Monk graves at New Norcia cemetary, New Norcia, Western Australia

Monk graves at New Norcia Cemetery

Tomb in the middle of the cemetery at New Norcia, Western Australia

All those years ago on art camp I remember cautioning the other kids about tramplingall over the graves. In the meantime, some of the kids from my class were perched on this. We had no idea what it was at the ime, thought it was just a nice sculpture in the middle of the cemetery. As we were poking around the cemetery now I told the kids I hated seeing baby graves. Mother in law pointed out one of the graves of a girl that had apparently become sick and died while boarding at St Gertrude’s, and that it’s suspected she might be the “pale girl” ghost in the Wikipedia article.

We got some nice shots on the way round St Ildephonsus College:

St Ildephonsus College, New Norcia, Western Australia
St Ildephonsus suspected lunch room, New Norcia, Western Australia

No idea what this was, we speculated it might have been an eating area

St Ildephonsus handball courts, New Norcia, Western Australia

Handball courts at the back of the college building

Statue at the front of St Ildephonsus

Statue out the front of St Ildephonsus College with helpful information sign

We walked further down to the church with the Benedictine monastery across the road. The monastery gates were closed but JJ stuck the lens through and got this shot.

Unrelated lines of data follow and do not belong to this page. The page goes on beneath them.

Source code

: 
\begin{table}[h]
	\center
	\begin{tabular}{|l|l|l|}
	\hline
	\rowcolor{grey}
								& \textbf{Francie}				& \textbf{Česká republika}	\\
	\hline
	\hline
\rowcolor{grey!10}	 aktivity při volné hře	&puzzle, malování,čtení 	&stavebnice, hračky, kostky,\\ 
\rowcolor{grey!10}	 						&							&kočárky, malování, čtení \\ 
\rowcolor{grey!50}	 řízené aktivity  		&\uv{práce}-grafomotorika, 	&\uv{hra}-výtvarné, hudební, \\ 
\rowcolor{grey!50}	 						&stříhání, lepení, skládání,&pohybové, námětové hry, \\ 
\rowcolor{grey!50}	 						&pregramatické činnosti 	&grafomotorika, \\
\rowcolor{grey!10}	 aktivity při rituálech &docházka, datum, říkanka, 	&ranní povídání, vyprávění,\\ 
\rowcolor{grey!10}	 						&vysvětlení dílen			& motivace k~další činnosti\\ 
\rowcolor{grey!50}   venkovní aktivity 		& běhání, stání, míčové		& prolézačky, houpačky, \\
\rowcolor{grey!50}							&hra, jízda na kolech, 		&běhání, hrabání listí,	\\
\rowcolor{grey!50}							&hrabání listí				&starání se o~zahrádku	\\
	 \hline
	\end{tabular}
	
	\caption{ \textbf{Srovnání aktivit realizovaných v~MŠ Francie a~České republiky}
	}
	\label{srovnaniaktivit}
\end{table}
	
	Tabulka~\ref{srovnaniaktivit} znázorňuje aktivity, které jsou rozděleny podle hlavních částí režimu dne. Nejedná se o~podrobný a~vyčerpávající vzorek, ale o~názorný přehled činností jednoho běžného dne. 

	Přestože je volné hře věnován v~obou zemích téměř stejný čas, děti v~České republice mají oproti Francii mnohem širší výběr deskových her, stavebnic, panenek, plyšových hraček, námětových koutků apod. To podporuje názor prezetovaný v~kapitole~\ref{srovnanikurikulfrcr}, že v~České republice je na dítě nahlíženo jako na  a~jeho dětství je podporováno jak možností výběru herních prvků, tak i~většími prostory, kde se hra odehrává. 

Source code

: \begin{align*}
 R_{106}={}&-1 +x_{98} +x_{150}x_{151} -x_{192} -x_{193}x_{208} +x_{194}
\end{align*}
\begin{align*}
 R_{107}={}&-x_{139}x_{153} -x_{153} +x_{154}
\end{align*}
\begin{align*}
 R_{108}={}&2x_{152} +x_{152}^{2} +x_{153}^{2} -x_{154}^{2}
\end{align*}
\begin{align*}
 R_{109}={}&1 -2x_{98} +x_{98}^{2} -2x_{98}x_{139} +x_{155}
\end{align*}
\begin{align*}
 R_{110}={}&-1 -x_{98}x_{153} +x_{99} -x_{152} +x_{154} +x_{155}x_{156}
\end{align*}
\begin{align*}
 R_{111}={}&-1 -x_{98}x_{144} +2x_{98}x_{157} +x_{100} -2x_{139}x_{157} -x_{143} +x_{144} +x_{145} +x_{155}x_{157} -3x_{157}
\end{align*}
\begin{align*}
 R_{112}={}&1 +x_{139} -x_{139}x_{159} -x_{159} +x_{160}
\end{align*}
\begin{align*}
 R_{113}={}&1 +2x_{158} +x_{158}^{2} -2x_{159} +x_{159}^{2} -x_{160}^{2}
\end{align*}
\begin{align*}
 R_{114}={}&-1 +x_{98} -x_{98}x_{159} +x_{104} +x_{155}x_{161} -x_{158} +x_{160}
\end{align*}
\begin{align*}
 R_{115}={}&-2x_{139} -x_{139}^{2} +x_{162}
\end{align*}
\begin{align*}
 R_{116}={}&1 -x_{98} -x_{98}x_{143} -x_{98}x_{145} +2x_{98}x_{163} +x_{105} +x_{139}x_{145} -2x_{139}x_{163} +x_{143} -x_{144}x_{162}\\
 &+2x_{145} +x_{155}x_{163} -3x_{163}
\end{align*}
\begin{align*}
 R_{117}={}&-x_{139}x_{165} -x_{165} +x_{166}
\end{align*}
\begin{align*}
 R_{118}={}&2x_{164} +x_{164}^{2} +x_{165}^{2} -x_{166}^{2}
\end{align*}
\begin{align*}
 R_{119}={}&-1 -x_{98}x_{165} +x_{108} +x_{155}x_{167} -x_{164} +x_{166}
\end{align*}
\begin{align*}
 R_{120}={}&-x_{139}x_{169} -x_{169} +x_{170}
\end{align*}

Another ghost story is that of a blue nun-looking ghost that apparently flies around the bell tower as it chimes midnight. I walked into the church, remembered having to go in there for mass when I was up for art camp, said as much to the kids and then turned around and walked out, taking a photo of the stained glass above the door from the inside before making my escape. It didn’t turn out too well and neither did the shot JJ tried to take of the painting (called “The Mother of Good Counsel”) inside the church that turned back a bushfire (the story goes that a bushfire was threatening the town so one of the abbotts grabbed the painting from inside the church, ran back out and brandished the painting at the bushfire while praying to be saved, the wind changed direction and blew the fire away from the town and the fire died out soon after).

The church is cross shaped and the organ and the other tomb (there is another tomb inside the church, the church tomb, the cemetery tomb and the statue in the monastery are all in a line) are protected by some eletronic surveillance thing that JJ got as close to as he dared without tripping it up while taking photos of the pipe organ and the other tomb.

We investigated some cottage sites as we headed back towards the car, and 9yo started on his usual sad about how it wasn’t fair that some people got better things than other people just because they were full of poorly justified self-importance. The kids played with their tablets for a little while before falling asleep on the way home. When we got home they wanted to use their quills. I told them the quills were a top shelf item (meaning they went on the top shelf in the art cupboard where the things can’t be used without adult supervision), and showed them how to use the quill, ink and blotters.

Writing with fancy quills bought by Nanna from New Norcia

Unfortunately knowing how to use them is my limit and I told the to learn how to do calligraphy or otherwise write properly with them they’d have to ask Quadrapop (who is currently holidaying in Portugal with Draculaura the Monster High doll, we’ve been following their blog and Instagram though not Instagram so much as I have to use a different browser for it). Their scratchings went into their files. 9yo had grumbled about having to get up early to leave that morning but told me he had found the experience interesting and was glad we’d gone.

I’m considering doing a Hubscursion out that way next year, and am vaguely curious how often the guides have to deal with Stolen Generation type questions as curly things like that may crop up if we do.